How many like us in the ages past
Have blindly soared, though like a pebble cast,
Seeking the veil of mystery to tear,
But fell accurst beneath the burning blast?
Why try to con the book of earth and sky,
Why seek the truth which neither you nor I
Can grasp? But Death methinks the secret keeps,
And will impart it to us by and by.
The Sultan, too, relinquishing his throne
Must wayfare through the darkening dust alone
Where neither crown nor kingdom be, and he,
Part of the Secret, here and there is blown.
To clay the mighty Sultan must return
And, chancing, help a praying slave to burn
His midnight oil before the face of Him,
Who of the Sultan makes an incense urn.
Turned to a cup, who once the sword of state
Held o'er the head of slave and potentate,
Is now held in the tippler's trembling hand,
Or smashed upon the tavern-floor of Fate.

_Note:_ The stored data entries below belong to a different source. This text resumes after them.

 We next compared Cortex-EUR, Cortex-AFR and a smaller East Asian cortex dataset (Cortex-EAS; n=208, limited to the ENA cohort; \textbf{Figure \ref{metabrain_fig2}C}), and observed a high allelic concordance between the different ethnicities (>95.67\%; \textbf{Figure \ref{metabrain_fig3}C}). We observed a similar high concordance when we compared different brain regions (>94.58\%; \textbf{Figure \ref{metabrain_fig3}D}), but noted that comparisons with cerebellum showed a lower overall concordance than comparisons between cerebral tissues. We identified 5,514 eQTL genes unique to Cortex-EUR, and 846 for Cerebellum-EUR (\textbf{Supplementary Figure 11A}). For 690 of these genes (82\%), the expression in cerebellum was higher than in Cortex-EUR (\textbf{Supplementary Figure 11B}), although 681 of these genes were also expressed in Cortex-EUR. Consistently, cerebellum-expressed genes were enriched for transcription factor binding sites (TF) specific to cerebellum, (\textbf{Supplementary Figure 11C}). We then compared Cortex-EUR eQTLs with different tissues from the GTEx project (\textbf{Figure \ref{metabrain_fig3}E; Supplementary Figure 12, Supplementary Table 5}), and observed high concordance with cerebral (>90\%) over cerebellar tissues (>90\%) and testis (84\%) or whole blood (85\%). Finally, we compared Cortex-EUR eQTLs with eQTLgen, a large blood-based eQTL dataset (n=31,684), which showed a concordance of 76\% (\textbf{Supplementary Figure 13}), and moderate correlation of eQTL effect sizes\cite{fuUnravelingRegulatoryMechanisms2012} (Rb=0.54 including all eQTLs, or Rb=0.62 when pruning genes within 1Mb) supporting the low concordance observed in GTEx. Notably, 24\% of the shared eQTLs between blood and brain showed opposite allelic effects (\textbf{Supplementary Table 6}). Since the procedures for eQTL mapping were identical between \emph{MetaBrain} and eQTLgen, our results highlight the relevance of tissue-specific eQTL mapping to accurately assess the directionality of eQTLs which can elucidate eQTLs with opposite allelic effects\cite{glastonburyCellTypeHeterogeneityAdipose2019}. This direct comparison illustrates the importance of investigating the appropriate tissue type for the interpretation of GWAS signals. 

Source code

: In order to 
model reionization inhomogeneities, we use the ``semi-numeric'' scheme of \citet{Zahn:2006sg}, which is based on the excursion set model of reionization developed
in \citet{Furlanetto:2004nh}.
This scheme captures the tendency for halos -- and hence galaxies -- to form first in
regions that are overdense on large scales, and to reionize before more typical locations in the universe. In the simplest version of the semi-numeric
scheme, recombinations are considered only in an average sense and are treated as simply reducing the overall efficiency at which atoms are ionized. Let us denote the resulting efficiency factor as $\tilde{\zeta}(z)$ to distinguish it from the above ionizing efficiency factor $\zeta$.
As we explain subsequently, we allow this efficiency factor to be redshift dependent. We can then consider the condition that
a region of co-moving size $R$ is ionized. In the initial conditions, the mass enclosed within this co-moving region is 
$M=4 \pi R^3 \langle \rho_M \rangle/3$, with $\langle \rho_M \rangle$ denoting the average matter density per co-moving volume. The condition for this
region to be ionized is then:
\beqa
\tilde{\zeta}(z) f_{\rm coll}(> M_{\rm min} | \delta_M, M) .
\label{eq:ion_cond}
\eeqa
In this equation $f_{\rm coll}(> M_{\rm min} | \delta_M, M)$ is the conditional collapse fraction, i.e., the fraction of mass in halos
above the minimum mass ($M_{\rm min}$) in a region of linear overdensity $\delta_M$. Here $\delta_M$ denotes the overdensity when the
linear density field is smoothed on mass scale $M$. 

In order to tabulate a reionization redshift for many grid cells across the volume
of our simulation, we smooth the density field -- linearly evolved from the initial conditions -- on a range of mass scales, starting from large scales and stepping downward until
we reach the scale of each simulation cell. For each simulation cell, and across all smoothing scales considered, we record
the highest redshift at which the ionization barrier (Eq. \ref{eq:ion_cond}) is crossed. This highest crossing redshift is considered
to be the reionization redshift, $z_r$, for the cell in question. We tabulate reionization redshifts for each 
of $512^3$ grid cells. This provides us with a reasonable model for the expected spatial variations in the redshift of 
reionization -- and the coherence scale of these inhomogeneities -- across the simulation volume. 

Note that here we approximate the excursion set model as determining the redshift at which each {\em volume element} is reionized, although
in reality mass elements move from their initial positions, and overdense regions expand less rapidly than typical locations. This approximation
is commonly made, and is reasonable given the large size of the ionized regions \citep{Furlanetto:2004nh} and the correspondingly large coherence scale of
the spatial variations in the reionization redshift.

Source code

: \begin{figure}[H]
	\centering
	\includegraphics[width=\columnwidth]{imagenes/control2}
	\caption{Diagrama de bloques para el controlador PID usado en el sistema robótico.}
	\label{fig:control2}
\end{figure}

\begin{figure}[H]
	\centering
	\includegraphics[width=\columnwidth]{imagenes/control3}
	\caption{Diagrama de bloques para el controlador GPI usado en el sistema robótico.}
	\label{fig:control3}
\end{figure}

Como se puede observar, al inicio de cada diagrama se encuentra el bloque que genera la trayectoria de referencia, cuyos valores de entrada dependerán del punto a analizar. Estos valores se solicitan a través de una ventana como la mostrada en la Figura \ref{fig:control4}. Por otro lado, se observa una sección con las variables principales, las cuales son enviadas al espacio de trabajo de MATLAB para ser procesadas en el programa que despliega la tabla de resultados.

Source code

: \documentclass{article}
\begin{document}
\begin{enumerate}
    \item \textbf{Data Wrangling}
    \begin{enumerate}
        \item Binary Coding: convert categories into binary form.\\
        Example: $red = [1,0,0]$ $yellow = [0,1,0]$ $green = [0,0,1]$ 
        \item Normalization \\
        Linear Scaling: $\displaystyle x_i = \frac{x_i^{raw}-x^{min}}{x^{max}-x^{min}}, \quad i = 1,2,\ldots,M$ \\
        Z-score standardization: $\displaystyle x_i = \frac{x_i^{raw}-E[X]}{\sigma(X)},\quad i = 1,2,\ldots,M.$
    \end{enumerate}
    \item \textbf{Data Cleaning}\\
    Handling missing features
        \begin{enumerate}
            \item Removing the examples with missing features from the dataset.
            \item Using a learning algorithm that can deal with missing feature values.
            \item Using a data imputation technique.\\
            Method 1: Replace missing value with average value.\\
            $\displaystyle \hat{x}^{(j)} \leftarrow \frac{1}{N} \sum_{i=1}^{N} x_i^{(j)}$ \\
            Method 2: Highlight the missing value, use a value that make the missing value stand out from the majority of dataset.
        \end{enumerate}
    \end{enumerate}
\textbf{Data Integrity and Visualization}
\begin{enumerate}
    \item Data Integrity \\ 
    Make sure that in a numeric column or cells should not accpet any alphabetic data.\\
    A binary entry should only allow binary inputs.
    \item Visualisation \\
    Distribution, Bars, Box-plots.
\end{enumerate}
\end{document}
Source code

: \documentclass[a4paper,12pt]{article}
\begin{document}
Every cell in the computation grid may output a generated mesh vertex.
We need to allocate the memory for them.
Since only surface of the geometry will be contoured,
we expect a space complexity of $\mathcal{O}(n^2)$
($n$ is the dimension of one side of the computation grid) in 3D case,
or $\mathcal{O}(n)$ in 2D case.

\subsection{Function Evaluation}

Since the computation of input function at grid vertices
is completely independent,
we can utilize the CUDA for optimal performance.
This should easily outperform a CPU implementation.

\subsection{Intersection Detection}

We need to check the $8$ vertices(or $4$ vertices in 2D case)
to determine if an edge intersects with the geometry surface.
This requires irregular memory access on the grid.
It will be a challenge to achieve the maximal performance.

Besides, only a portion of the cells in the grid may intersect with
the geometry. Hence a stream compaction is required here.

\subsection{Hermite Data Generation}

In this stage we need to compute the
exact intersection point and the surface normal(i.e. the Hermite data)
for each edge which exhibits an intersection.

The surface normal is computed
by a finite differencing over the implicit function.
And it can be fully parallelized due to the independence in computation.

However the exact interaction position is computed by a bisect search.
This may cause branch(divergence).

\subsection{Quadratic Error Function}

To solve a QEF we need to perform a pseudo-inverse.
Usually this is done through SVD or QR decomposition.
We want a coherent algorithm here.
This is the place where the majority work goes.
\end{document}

For this I say, Be watchful of the Cage
Of chance; it opes alike to fool and sage;
Spy on the moment, for to-morrow'll be,
Like yesterday, an obliterated page.
Yea, kiss the rosy cheeks of new-born Day,
And hail eternity in every ray
Forming a halo round its infant head.
Illumining thy labyrinthine way.
But I, the thrice-imprisoned, try to troll
Strains of the song of night, which fill with dole
My blindness, my confinement, and my flesh—
The sordid habitation of my soul.
Howbeit, my inner vision heir shall be
To the increasing flames of mystery
Which may illumine yet my prisons all,
And crown the ever living hope of me.